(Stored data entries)
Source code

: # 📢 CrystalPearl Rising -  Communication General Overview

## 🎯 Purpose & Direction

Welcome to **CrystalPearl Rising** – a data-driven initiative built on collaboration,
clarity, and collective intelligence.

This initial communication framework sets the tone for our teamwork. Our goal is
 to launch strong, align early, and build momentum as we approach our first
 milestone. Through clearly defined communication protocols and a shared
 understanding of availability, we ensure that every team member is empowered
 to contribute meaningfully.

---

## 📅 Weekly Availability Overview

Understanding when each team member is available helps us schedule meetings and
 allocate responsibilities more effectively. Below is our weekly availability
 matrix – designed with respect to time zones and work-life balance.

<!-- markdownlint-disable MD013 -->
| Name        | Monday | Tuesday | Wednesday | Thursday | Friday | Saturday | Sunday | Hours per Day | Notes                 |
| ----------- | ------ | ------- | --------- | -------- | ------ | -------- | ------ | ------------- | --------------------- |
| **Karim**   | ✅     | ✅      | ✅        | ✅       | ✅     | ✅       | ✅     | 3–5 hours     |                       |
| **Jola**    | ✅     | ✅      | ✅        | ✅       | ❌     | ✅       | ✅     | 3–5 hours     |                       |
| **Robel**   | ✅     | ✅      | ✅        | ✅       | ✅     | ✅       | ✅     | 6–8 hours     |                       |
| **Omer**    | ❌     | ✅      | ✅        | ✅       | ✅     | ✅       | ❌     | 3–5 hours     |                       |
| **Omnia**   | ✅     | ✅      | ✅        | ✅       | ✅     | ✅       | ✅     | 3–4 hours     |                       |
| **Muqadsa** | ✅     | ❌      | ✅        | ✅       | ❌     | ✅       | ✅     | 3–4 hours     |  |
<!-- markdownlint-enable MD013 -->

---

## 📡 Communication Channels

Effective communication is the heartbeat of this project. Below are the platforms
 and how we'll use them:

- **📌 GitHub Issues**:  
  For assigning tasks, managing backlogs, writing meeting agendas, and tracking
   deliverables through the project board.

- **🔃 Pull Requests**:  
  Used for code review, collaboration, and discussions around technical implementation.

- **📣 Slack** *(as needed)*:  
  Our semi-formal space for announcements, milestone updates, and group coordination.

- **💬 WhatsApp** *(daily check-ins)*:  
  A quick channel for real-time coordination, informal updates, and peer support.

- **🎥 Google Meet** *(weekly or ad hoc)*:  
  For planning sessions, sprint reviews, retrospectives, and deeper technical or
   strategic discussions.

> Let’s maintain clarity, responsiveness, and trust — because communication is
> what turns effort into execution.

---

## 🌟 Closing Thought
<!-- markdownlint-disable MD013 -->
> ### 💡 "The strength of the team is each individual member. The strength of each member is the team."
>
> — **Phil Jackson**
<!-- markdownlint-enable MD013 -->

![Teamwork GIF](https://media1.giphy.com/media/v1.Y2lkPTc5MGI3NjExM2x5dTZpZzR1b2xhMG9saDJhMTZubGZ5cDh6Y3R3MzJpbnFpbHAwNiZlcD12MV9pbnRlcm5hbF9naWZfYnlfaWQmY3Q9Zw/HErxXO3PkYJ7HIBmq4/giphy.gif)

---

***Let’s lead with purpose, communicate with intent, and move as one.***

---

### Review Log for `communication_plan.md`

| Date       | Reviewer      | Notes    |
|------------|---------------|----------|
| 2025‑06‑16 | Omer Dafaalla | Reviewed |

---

WORK INSTRUCTIONS –
Each record is to be repeated exactly.

OUTPUT FOR THIS EXERCISE –
Source code

: # 📢 CrystalPearl Rising -  Communication General Overview

## 🎯 Purpose & Direction

Welcome to **CrystalPearl Rising** – a data-driven initiative built on collaboration,
clarity, and collective intelligence.

This initial communication framework sets the tone for our teamwork. Our goal is
 to launch strong, align early, and build momentum as we approach our first
 milestone. Through clearly defined communication protocols and a shared
 understanding of availability, we ensure that every team member is empowered
 to contribute meaningfully.

---

## 📅 Weekly Availability Overview

Understanding when each team member is available helps us schedule meetings and
 allocate responsibilities more effectively. Below is our weekly availability
 matrix – designed with respect to time zones and work-life balance.

<!-- markdownlint-disable MD013 -->
| Name        | Monday | Tuesday | Wednesday | Thursday | Friday | Saturday | Sunday | Hours per Day | Notes                 |
| ----------- | ------ | ------- | --------- | -------- | ------ | -------- | ------ | ------------- | --------------------- |
| **Karim**   | ✅     | ✅      | ✅        | ✅       | ✅     | ✅       | ✅     | 3–5 hours     |                       |
| **Jola**    | ✅     | ✅      | ✅        | ✅       | ❌     | ✅       | ✅     | 3–5 hours     |                       |
| **Robel**   | ✅     | ✅      | ✅        | ✅       | ✅     | ✅       | ✅     | 6–8 hours     |                       |
| **Omer**    | ❌     | ✅      | ✅        | ✅       | ✅     | ✅       | ❌     | 3–5 hours     |                       |
| **Omnia**   | ✅     | ✅      | ✅        | ✅       | ✅     | ✅       | ✅     | 3–4 hours     |                       |
| **Muqadsa** | ✅     | ❌      | ✅        | ✅       | ❌     | ✅       | ✅     | 3–4 hours     |  |
<!-- markdownlint-enable MD013 -->

---

## 📡 Communication Channels

Effective communication is the heartbeat of this project. Below are the platforms
 and how we'll use them:

- **📌 GitHub Issues**:  
  For assigning tasks, managing backlogs, writing meeting agendas, and tracking
   deliverables through the project board.

- **🔃 Pull Requests**:  
  Used for code review, collaboration, and discussions around technical implementation.

- **📣 Slack** *(as needed)*:  
  Our semi-formal space for announcements, milestone updates, and group coordination.

- **💬 WhatsApp** *(daily check-ins)*:  
  A quick channel for real-time coordination, informal updates, and peer support.

- **🎥 Google Meet** *(weekly or ad hoc)*:  
  For planning sessions, sprint reviews, retrospectives, and deeper technical or
   strategic discussions.

> Let’s maintain clarity, responsiveness, and trust — because communication is
> what turns effort into execution.

---

## 🌟 Closing Thought
<!-- markdownlint-disable MD013 -->
> ### 💡 "The strength of the team is each individual member. The strength of each member is the team."
>
> — **Phil Jackson**
<!-- markdownlint-enable MD013 -->

![Teamwork GIF](https://media1.giphy.com/media/v1.Y2lkPTc5MGI3NjExM2x5dTZpZzR1b2xhMG9saDJhMTZubGZ5cDh6Y3R3MzJpbnFpbHAwNiZlcD12MV9pbnRlcm5hbF9naWZfYnlfaWQmY3Q9Zw/HErxXO3PkYJ7HIBmq4/giphy.gif)

---

***Let’s lead with purpose, communicate with intent, and move as one.***

---

### Review Log for `communication_plan.md`

| Date       | Reviewer      | Notes    |
|------------|---------------|----------|
| 2025‑06‑16 | Omer Dafaalla | Reviewed |

---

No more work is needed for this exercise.